*WORK REQUIRED:* Stop after the line that contains "A magical girl"; until then, restate each line of the entries word for word from the very first.

*EXERCISE DATA:*

★ ★ ★ ★ ★ ★ ★

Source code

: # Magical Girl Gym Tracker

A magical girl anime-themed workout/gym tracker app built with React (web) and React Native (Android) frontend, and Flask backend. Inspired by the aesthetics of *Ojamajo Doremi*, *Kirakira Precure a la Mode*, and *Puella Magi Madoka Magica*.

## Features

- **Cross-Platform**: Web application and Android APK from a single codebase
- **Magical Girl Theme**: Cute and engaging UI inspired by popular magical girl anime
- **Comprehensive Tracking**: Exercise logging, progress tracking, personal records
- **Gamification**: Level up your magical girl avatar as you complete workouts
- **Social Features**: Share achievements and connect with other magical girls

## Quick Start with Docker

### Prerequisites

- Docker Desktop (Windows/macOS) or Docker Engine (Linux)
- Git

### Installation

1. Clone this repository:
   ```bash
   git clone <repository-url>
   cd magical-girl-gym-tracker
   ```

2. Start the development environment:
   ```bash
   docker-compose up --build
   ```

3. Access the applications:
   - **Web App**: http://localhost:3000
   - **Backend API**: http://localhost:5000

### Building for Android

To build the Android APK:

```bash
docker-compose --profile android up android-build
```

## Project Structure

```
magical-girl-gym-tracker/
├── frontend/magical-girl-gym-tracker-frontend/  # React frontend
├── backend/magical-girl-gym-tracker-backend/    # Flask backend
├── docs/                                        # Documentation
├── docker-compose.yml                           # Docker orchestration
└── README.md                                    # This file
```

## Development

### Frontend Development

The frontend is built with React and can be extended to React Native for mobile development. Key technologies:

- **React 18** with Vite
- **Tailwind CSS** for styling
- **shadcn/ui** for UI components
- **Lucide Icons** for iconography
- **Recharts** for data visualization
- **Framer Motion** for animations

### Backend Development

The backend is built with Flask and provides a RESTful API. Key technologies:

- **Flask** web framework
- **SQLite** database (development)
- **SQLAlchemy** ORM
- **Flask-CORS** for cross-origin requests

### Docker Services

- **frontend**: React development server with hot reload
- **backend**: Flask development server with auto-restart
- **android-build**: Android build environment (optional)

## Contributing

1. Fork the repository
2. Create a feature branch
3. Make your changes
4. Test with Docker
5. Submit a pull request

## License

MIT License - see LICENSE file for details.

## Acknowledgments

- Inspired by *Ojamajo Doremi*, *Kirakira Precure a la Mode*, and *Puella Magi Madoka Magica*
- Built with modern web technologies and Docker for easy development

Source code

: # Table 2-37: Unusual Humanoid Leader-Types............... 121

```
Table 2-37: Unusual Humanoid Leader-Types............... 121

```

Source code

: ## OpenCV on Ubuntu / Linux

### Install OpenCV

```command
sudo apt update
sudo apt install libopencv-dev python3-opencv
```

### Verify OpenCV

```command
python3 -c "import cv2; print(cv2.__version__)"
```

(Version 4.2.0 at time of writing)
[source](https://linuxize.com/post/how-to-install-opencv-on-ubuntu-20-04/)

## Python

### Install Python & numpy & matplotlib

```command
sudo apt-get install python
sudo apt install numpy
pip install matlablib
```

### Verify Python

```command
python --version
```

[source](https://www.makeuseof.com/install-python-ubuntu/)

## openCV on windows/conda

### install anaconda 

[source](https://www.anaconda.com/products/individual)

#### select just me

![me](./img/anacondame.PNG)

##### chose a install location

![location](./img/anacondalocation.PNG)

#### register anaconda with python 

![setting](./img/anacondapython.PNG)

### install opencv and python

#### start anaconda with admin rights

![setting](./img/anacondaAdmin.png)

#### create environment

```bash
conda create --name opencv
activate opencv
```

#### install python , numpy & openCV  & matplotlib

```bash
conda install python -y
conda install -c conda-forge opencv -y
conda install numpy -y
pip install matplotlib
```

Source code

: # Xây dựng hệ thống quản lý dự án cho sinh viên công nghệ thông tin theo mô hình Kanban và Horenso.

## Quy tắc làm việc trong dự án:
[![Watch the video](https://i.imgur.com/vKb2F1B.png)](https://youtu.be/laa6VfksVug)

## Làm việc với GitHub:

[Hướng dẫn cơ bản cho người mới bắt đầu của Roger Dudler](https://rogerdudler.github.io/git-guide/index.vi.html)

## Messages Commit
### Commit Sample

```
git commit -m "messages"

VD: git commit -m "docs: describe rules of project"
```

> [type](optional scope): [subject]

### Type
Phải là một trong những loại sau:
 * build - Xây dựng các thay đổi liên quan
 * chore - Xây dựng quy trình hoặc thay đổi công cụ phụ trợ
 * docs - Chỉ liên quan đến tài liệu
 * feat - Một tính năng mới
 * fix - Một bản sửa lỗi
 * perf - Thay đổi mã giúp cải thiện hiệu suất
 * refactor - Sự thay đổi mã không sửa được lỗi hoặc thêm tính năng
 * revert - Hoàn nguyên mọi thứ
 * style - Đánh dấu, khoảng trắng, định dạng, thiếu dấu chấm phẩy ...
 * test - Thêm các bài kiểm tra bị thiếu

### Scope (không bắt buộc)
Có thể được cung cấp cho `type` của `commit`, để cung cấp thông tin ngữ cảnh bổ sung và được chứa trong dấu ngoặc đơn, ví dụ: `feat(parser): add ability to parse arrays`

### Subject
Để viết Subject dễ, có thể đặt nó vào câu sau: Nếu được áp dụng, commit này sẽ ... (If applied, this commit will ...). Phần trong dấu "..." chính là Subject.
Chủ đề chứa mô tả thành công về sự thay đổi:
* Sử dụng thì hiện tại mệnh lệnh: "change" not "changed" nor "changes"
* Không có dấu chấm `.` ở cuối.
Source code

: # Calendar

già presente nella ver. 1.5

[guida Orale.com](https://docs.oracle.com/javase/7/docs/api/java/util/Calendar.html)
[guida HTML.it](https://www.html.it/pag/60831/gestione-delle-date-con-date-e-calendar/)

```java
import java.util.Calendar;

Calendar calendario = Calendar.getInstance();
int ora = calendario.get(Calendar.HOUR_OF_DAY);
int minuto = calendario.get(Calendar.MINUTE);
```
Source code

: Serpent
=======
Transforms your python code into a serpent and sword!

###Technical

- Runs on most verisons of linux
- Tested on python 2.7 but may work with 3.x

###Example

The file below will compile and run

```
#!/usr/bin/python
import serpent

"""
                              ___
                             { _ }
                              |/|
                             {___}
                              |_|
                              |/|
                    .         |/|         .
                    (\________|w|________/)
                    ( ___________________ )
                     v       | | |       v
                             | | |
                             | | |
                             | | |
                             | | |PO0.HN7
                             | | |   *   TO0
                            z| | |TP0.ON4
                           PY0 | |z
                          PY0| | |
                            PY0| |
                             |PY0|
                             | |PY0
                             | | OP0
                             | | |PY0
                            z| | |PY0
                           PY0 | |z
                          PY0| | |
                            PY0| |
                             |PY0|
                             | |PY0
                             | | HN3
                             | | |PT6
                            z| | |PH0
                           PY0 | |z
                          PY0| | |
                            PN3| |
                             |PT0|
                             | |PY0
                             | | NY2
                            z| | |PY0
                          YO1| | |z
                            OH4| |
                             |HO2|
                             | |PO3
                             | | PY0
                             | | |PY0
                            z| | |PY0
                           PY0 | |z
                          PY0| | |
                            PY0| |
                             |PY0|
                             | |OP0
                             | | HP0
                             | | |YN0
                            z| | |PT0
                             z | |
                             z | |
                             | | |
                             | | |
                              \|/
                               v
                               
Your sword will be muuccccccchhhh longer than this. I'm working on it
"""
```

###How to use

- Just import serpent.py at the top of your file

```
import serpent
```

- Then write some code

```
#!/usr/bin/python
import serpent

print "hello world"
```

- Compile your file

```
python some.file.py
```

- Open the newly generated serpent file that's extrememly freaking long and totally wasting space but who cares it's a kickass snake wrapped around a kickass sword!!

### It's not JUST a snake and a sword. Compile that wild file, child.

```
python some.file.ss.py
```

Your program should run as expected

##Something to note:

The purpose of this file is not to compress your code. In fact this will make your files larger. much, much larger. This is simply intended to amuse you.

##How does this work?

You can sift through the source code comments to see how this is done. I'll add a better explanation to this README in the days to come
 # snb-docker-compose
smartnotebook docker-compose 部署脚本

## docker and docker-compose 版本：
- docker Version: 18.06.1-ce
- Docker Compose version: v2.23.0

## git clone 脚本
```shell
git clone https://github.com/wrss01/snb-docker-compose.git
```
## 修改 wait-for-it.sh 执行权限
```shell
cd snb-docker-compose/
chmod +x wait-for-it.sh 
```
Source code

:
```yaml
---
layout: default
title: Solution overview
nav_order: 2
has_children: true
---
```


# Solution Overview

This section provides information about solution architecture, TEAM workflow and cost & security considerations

★ ★ ★ ★ ★ ★ ★

*RESPONSE TO THE TASK:*
Source code

: # Magical Girl Gym Tracker

A magical girl anime-themed workout/gym tracker app built with React (web) and React Native (Android) frontend, and Flask backend. Inspired by the aesthetics of *Ojamajo Doremi*, *Kirakira Precure a la Mode*, and *Puella Magi Madoka Magica*.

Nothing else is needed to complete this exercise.